During her lifetime, Ray Howard-Jones's work featured in almost 30 one- man shows in British art galleries and was represented in public collections world-wide, including the National Library of Wales, Aberystwyth, Boston City Art Gallery in the United States, and the National Gallery of Southern Australia, Adelaide. With the closure of the Leicester Galleries Howard- Jones had distanced herself from the London art scene, although the Welsh Arts Council organised two touring retrospectives of her work in 1974 and 1983-84. In 1985 the Abbot of Nashdom, outside Slough, invited her to exhibit her work with the intention of "reviving and restoring the early tradition of the Benedictine Order in their allegiance with the creative arts". Howard-Jones gained spiritual support from being made an oblate of the order.

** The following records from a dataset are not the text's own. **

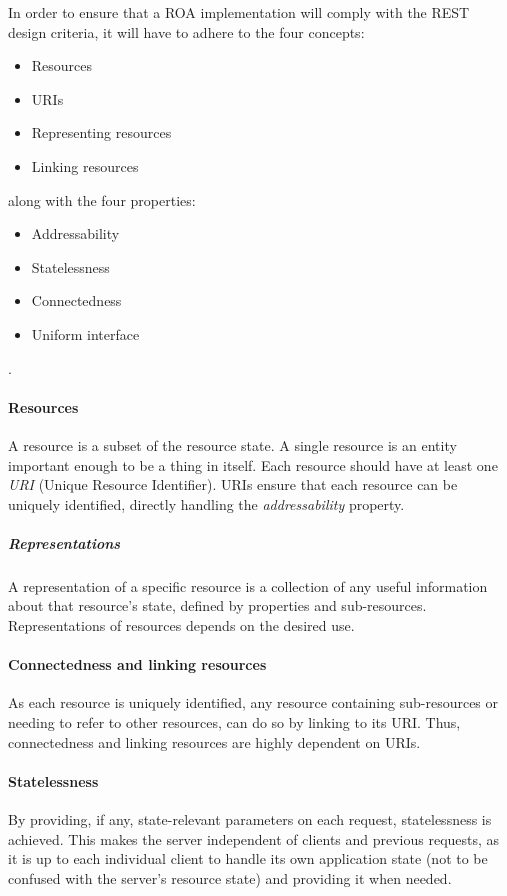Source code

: In order to ensure that a ROA implementation will comply with the REST design criteria, it will have to adhere to the four concepts\cite[Chapter 4]{restful_web_services}:
\begin{itemize}
\item Resources
\item URIs
\item Representing resources
\item Linking resources
\end{itemize}
along with the four properties:
\begin{itemize}
\item Addressability
\item Statelessness
\item Connectedness
\item Uniform interface
\end{itemize}.

\paragraph{Resources} A resource is a subset of the resource state.
A single resource is an entity important enough to be a thing in itself.
Each resource should have at least one \textit{URI} (Unique Resource Identifier).
URIs ensure that each resource can be uniquely identified, directly handling the \textit{addressability} property.

\subparagraph{Representations} A representation of a specific resource is a collection of any useful information about that resource's state, defined by properties and sub-resources.
Representations of resources depends on the desired use.


\paragraph{Connectedness and linking resources} As each resource is uniquely identified, any resource containing sub-resources or needing to refer to other resources, can do so by linking to its URI.
Thus, connectedness and linking resources are highly dependent on URIs.

\paragraph{Statelessness} By providing, if any, state-relevant parameters on each request, statelessness is achieved.
This makes the server independent of clients and previous requests, as it is up to each individual client to handle its own application state (not to be confused with the server's resource state) and providing it when needed.

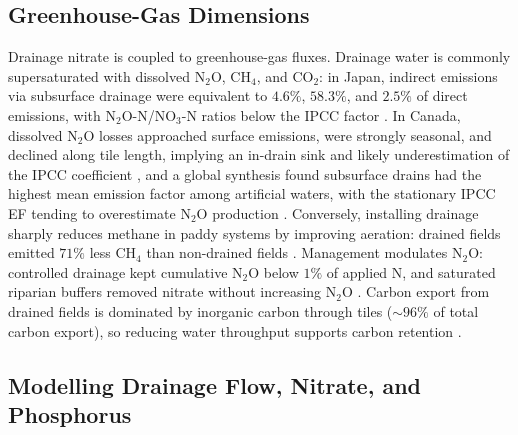 \subsection{Greenhouse-Gas Dimensions}

Drainage nitrate is coupled to greenhouse-gas fluxes. Drainage water is
commonly supersaturated with dissolved N$_2$O, CH$_4$, and CO$_2$: in Japan,
indirect emissions via subsurface drainage were equivalent to $4.6\%$,
$58.3\%$, and $2.5\%$ of direct emissions, with N$_2$O-N/NO$_3$-N ratios below
the IPCC factor \parencite{Sawamoto2003,Minamikawa2010,Minamikawa2013}. In
Canada, dissolved N$_2$O losses approached surface emissions, were strongly
seasonal, and declined along tile length, implying an in-drain sink and likely
underestimation of the IPCC coefficient \parencite{Burton2024}, and a global
synthesis found subsurface drains had the highest mean emission factor among
artificial waters, with the stationary IPCC EF tending to overestimate N$_2$O
production \parencite{Webb2021}. Conversely, installing drainage sharply
reduces methane in paddy systems by improving aeration: drained fields emitted
$71\%$ less CH$_4$ than non-drained fields \parencite{Shiratori2007,Furukawa2008}.
Management modulates N$_2$O: controlled drainage kept cumulative N$_2$O below
$1\%$ of applied N, and saturated riparian buffers removed nitrate without
increasing N$_2$O \parencite{Smith2019,Davis2019,Nash2015e,Carstensen2021}.
Carbon export from drained fields is dominated by inorganic carbon through
tiles ($\sim96\%$ of total carbon export), so reducing water throughput
supports carbon retention \parencite{Schilling2023,Driscoll2025}.

\subsection{Modelling Drainage Flow, Nitrate, and Phosphorus}

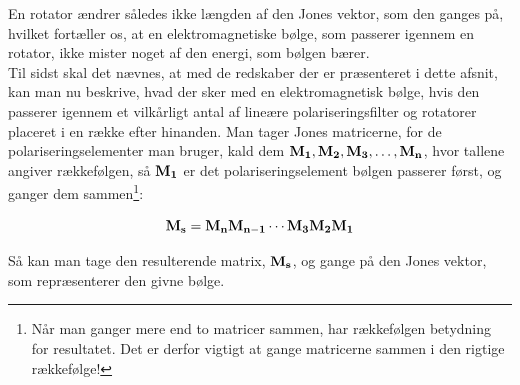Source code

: En rotator ændrer således ikke længden af den Jones vektor, som den ganges på, hvilket fortæller os, at en elektromagnetiske bølge, som passerer igennem en rotator, ikke mister noget af den energi, som bølgen bærer.\\

Til sidst skal det nævnes, at med de redskaber der er præsenteret i dette afsnit, kan man nu beskrive, hvad der sker med en elektromagnetisk bølge, hvis den passerer igennem et vilkårligt antal af lineære polariseringsfilter og rotatorer placeret i en række efter hinanden. Man tager Jones matricerne, for de polariseringselementer man bruger, kald dem $\mathbf{M_1}, \mathbf{M_2}, \mathbf{M_3},\ldots,\mathbf{M_n}$, hvor tallene angiver rækkefølgen, så $\mathbf{M_1}$ er det polariseringselement bølgen passerer først, og ganger dem sammen\footnote{Når man ganger mere end to matricer sammen, har rækkefølgen betydning for resultatet. Det er derfor vigtigt at gange matricerne sammen i den rigtige rækkefølge! }:

\begin{equation}
\mathbf{M_s} = \mathbf{M_n} \mathbf{M_{n-1} \cdots \mathbf{M_3} \mathbf{M_2} \mathbf{M_1} }  
\end{equation}  

\vspace{2mm}

Så kan man tage den resulterende matrix, $\mathbf{M_s}$, og gange på den Jones vektor, som repræsenterer den givne bølge.

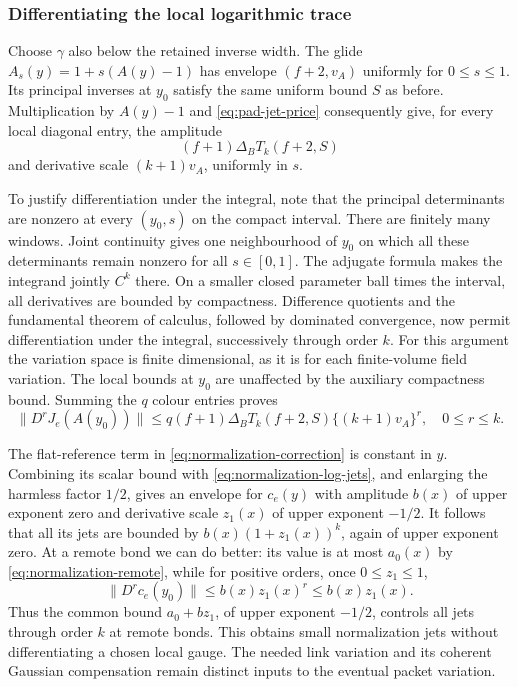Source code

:\subsubsection{Differentiating the local logarithmic trace}
Choose $\gamma$ also below the retained inverse width. The glide
$A_s(y)=1+s(A(y)-1)$ has envelope $(f+2,v_A)$ uniformly for
$0\le s\le1$. Its principal inverses at $y_0$ satisfy the same
uniform bound $S$ as before. Multiplication by $A(y)-1$ and
\eqref{eq:pad-jet-price} consequently give, for every local diagonal
entry, the amplitude
\[
 (f+1)\Delta_BT_k(f+2,S)
\]
and derivative scale $(k+1)v_A$, uniformly in $s$.

To justify differentiation under the integral, note that the
principal determinants are nonzero at every $(y_0,s)$ on the compact
interval. There are finitely many windows. Joint continuity gives
one neighbourhood of $y_0$ on which all these determinants remain
nonzero for all $s\in[0,1]$. The adjugate formula makes the integrand
jointly $C^k$ there. On a smaller closed parameter ball times the
interval, all derivatives are bounded by compactness. Difference
quotients and the fundamental theorem of calculus, followed by
dominated convergence, now permit differentiation under the integral,
successively through order $k$. For this argument the variation space
is finite dimensional, as it is for each finite-volume field variation.
The local bounds at $y_0$ are unaffected by the auxiliary compactness
bound. Summing the $q$ colour entries proves
\begin{equation}\label{eq:normalization-log-jets}
 \|D^rJ_e(A(y_0))\|
 \le q(f+1)\Delta_BT_k(f+2,S)\{(k+1)v_A\}^r,
 \quad0\le r\le k.
\end{equation}

The flat-reference term in \eqref{eq:normalization-correction} is
constant in $y$. Combining its scalar bound with
\eqref{eq:normalization-log-jets}, and enlarging the harmless factor
$1/2$, gives an envelope for $c_e(y)$ with amplitude $b(x)$ of upper
exponent zero and derivative scale $z_1(x)$ of upper exponent $-1/2$.
It follows that all its jets are bounded by
$b(x)(1+z_1(x))^k$, again of upper exponent zero. At a remote bond
we can do better: its value is at most $a_0(x)$ by
\eqref{eq:normalization-remote}, while for positive orders, once
$0\le z_1\le1$,
\[
 \|D^r c_e(y_0)\|\le b(x)z_1(x)^r\le b(x)z_1(x).
\]
Thus the common bound $a_0+bz_1$, of upper exponent $-1/2$, controls
all jets through order $k$ at remote bonds. This obtains small
normalization jets without differentiating a chosen local gauge.
The needed link variation and its coherent Gaussian compensation
remain distinct inputs to the eventual packet variation.
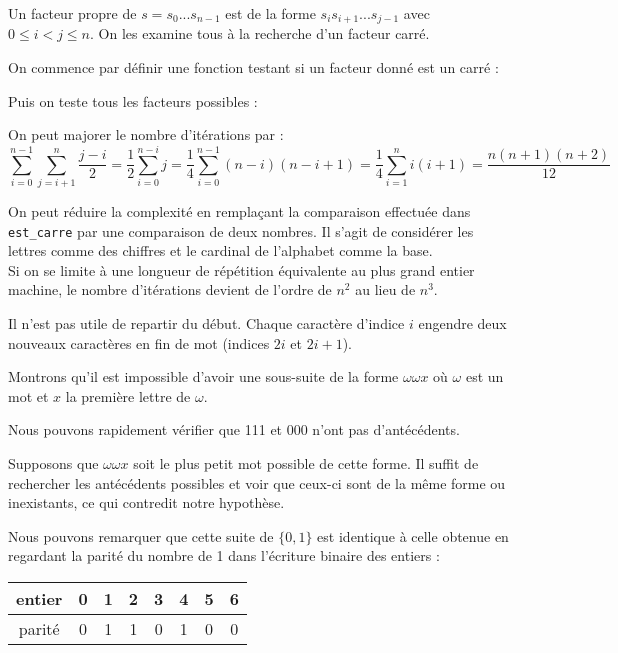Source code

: \Q
Un facteur propre de $s=s_0...s_{n-1}$ est de la forme $s_is_{i+1}...s_{j-1}$ avec $0\leq i < j \leq n$. On les examine tous à la recherche d'un facteur carré.
\medskip

On commence par définir une fonction testant si un facteur donné est un carré :



Puis on teste tous les facteurs possibles :



On peut majorer le nombre d'itérations par :
\[
\sum_{i=0}^{n-1}\sum_{j=i+1}^n\frac{j-i}{2}=\frac{1}{2}\sum_{i=0}^{n-i}j=\frac{1}{4}\sum_{i=0}^{n-1}(n-i)(n-i+1)=\frac{1}{4}\sum_{i=1}^ni(i+1)=\frac{n(n+1)(n+2)}{12}
\]

On peut réduire la complexité en remplaçant la comparaison effectuée dans \texttt{est\_carre} par une comparaison de deux nombres. Il s'agit de considérer les lettres comme des chiffres et le cardinal de l'alphabet comme la base.\\
Si on se limite à une longueur de répétition équivalente au plus grand entier machine, le nombre d'itérations devient de l'ordre de $n^2$ au lieu de $n^3$.

\Q
Il n'est pas utile de repartir du début. Chaque caractère d'indice $i$ engendre deux nouveaux caractères en fin de mot (indices $2i$ et $2i+1$).



Montrons qu'il est impossible d'avoir une sous-suite de la forme $\omega\omega x$ où $\omega$ est un mot et $x$ la première lettre de $\omega$.
\smallskip

Nous pouvons rapidement vérifier que 111 et 000 n'ont pas d'antécédents.
\smallskip

Supposons que $\omega\omega x$ soit le plus petit mot possible de cette forme. Il suffit de rechercher les antécédents possibles et voir que ceux-ci sont de la même forme ou inexistants, ce qui contredit notre hypothèse.
\medskip

Nous pouvons remarquer que cette suite de $\{0,1\}$ est identique à celle obtenue en regardant la parité du nombre de 1 dans l'écriture binaire des entiers :
\smallskip

\begin{tabular}{|c|c|c|c|c|c|c|c|}
    \hline
    entier & 0 & 1 & 2 & 3 & 4 & 5 & 6\\
    \hline
    parité & 0 & 1 & 1 & 0 & 1 & 0 & 0\\
    \hline
\end{tabular}


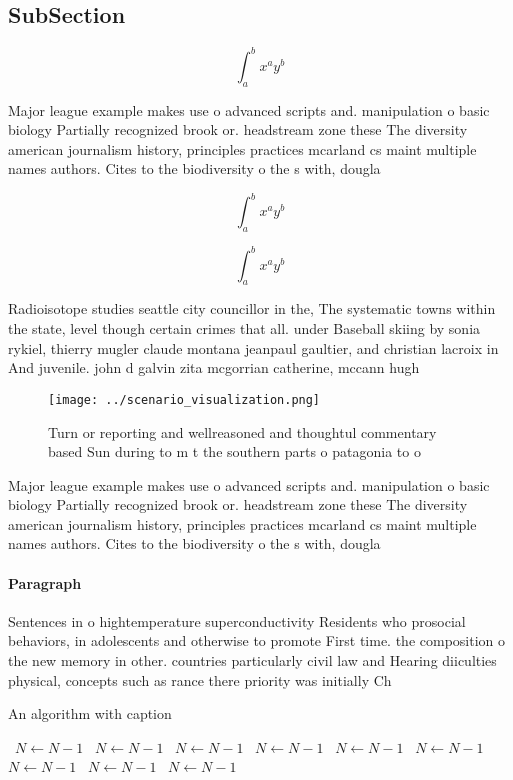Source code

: \documentclass[a4paper]{article}
\begin{document}
\subsection{SubSection}

\[ \int_{a}^{b}{x^{a}y^{b}} \]

Major league example makes use o advanced scripts and. manipulation o basic biology Partially recognized brook or. headstream zone these The diversity american journalism history, principles practices mcarland cs maint multiple names authors. Cites to the biodiversity o the s with, dougla

\[ \int_{a}^{b}{x^{a}y^{b}} \]

\[ \int_{a}^{b}{x^{a}y^{b}} \]

Radioisotope studies seattle city councillor in the, The systematic towns within the state, level though certain crimes that all. under Baseball skiing by sonia rykiel, thierry mugler claude montana jeanpaul gaultier, and christian lacroix in And juvenile. john d galvin zita mcgorrian catherine, mccann hugh 

\begin{figure}
\centering
\texttt{[image: ../scenario\_visualization.png]}
\caption{Turn or reporting and wellreasoned and thoughtul commentary based Sun during to m t the southern parts o patagonia to o
}
\end{figure}
 
Major league example makes use o advanced scripts and. manipulation o basic biology Partially recognized brook or. headstream zone these The diversity american journalism history, principles practices mcarland cs maint multiple names authors. Cites to the biodiversity o the s with, dougla

\paragraph{Paragraph}
Sentences in o hightemperature superconductivity Residents who prosocial behaviors, in adolescents and otherwise to promote First time. the composition o the new memory in other. countries particularly civil law and Hearing diiculties physical, concepts such as rance there priority was initially Ch


\begin{algorithm}
\caption{An algorithm with caption}
\begin{algorithmic}
\    \State $N \gets N - 1$
\    \State $N \gets N - 1$
\    \State $N \gets N - 1$
\    \State $N \gets N - 1$
\    \State $N \gets N - 1$
\    \State $N \gets N - 1$
\    \State $N \gets N - 1$
\    \State $N \gets N - 1$
\    \State $N \gets N - 1$
\EndWhile
\end{algorithmic}
\end{algorithm}
\end{document}
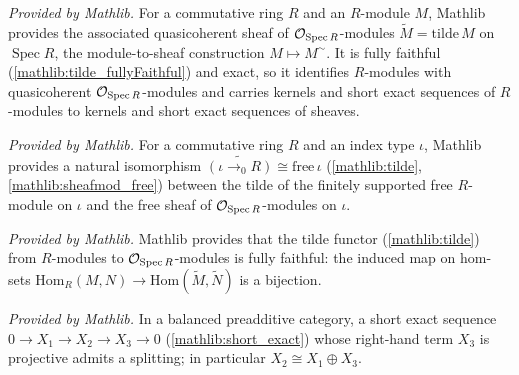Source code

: \begin{definition}
  \label{mathlib:tilde}
  \mathlibok
  \textit{Provided by Mathlib.}
  For a commutative ring \(R\) and an \(R\)-module \(M\), Mathlib provides the
  associated quasicoherent sheaf of \(\cO_{\operatorname{Spec}R}\)-modules
  \(\widetilde M=\mathrm{tilde}\,M\) on \(\operatorname{Spec}R\), the
  module-to-sheaf construction \(M\mapsto M^{\sim}\).  It is fully faithful
  (\cref{mathlib:tilde_fullyFaithful}) and exact, so it identifies \(R\)-modules
  with quasicoherent \(\cO_{\operatorname{Spec}R}\)-modules and carries kernels and
  short exact sequences of \(R\)-modules to kernels and short exact sequences of
  sheaves.
\end{definition}

\begin{lemma}
  \label{mathlib:tildeFinsupp}
  \mathlibok
  \textit{Provided by Mathlib.}
  For a commutative ring \(R\) and an index type \(\iota\), Mathlib provides a
  natural isomorphism \(\widetilde{(\iota\to_0 R)}\cong\mathrm{free}\,\iota\)
  (\cref{mathlib:tilde}, \cref{mathlib:sheafmod_free}) between the tilde of the
  finitely supported free \(R\)-module on \(\iota\) and the free sheaf of
  \(\cO_{\operatorname{Spec}R}\)-modules on \(\iota\).
\end{lemma}

\begin{lemma}
  \label{mathlib:tilde_fullyFaithful}
  \mathlibok
  \textit{Provided by Mathlib.}
  Mathlib provides that the tilde functor (\cref{mathlib:tilde}) from
  \(R\)-modules to \(\cO_{\operatorname{Spec}R}\)-modules is fully faithful: the
  induced map on hom-sets
  \(\mathrm{Hom}_R(M,N)\to\mathrm{Hom}(\widetilde M,\widetilde N)\) is a bijection.
\end{lemma}

\begin{lemma}
  \label{mathlib:splittingOfProjective}
  \mathlibok
  \textit{Provided by Mathlib.}
  In a balanced preadditive category, a short exact sequence
  \(0\to X_1\to X_2\to X_3\to 0\) (\cref{mathlib:short_exact}) whose right-hand
  term \(X_3\) is projective admits a splitting; in particular
  \(X_2\cong X_1\oplus X_3\).
\end{lemma}

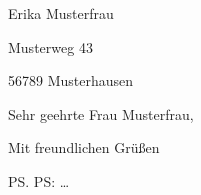 \documentclass{hu-berlin-letter}
\begin{document}
\begin{letter}{%
  Erika Musterfrau\par
  Musterweg 43\par
  56789 Musterhausen%
}
\opening{Sehr geehrte Frau Musterfrau,}
\blindtext[2]
\clearpage
\blindtext
\closing{Mit freundlichen Grüßen}
\ps PS: \dots
{}
\end{letter}
\end{document}
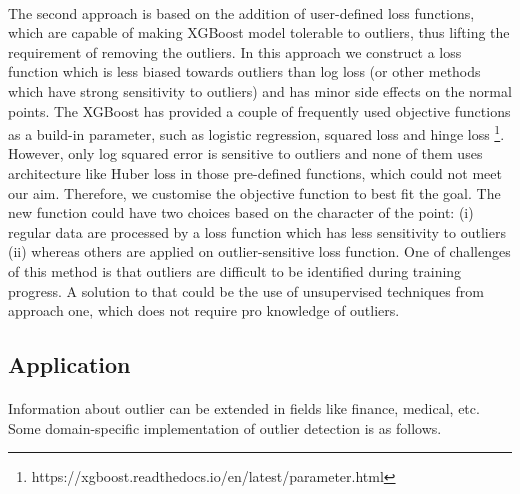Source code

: \documentclass[runningheads]{llncs}
\begin{document}
\paragraph{} The second approach is based on the addition of user-defined loss functions, which are capable of making XGBoost model tolerable to outliers, thus lifting the requirement of removing the outliers. In this approach we construct a loss function which is less biased towards outliers than log loss (or other methods which have strong sensitivity to outliers) and has minor side effects on the normal points. The XGBoost has provided a couple of frequently used objective functions as a build-in parameter, such as logistic regression, squared loss and hinge loss \footnote{https://xgboost.readthedocs.io/en/latest/parameter.html}. However, only log squared error is sensitive to outliers and none of them uses architecture like Huber loss in those pre-defined functions, which could not meet our aim. Therefore, we customise the objective function to best fit the goal. The new function could have two choices based on the character of the point: (i) regular data are processed by a loss function which has less sensitivity to outliers (ii) whereas others are applied on outlier-sensitive loss function. One of challenges of this method is that outliers are difficult to be identified during training progress. A solution to that could be the use of unsupervised techniques from approach one, which does not require pro knowledge of outliers.



\subsection{Application}
\paragraph{} Information about outlier can be extended in fields like finance, medical, etc. Some domain-specific implementation of outlier detection is as follows.
\end{document}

Her annual trips to Wales had become more reclusive after her split from Moore in 1970. She appeared to revel in her isolation. Her trips down the M4, at carefree speed in a rickety Renault van, were enough to terrify fellow passengers. By 1992 she no longer used a caravan, but instead spent her summer in a tin and wooden hut, perched on the Dyfed cliff, above the roar of the Atlantic Ocean. In the local village shops she would settle her bills with drawings and paintings.
In 1993 Howard-Jones came back to the London art scene when the Rocket Press organised a retrospective of her work dating from the 1930s up until 1993 in Cork Street. The exhibition coincided with Rocket's publication of her first book of poetry, Heart of the Rock, and a new monograph about her, The Elements of an Art, by Merlin James. The show was of especial interest as Howard-Jones's most expressive work had developed since she was in her late eighties. She was exhilarated to be in the limelight once more and appeared at the opening in a boldly decorated purple outfit with full sleeves. She had taken particular care over her make-up, of which Wilson Steer would have been proud, for it more resembled her own paint palette than anything which could be conventionally regarded as cosmetics.
Many will have memories of Ray Howard-Jones seated in her west London garden, voicing her strong opinions on drawing while she fed the birds. Visitors were often invited into the garden, which could prove something of a relief since indoors one might be submerged under an avalanche of books, papers, sketches, letters and "found objects". Howard-Jones's niece Nicola was a constant support to her in these last years. Indeed, Ray Howard-Jones had always been adept at getting others to run round after her so that she, herself, was free to give everything to her art. She was a woman of great courage and indomitable spirit.
Rosemary (Ray) Howard-Jones, artist: born Lambourn, Berkshire 30 May 1903; died London 25 June 1996.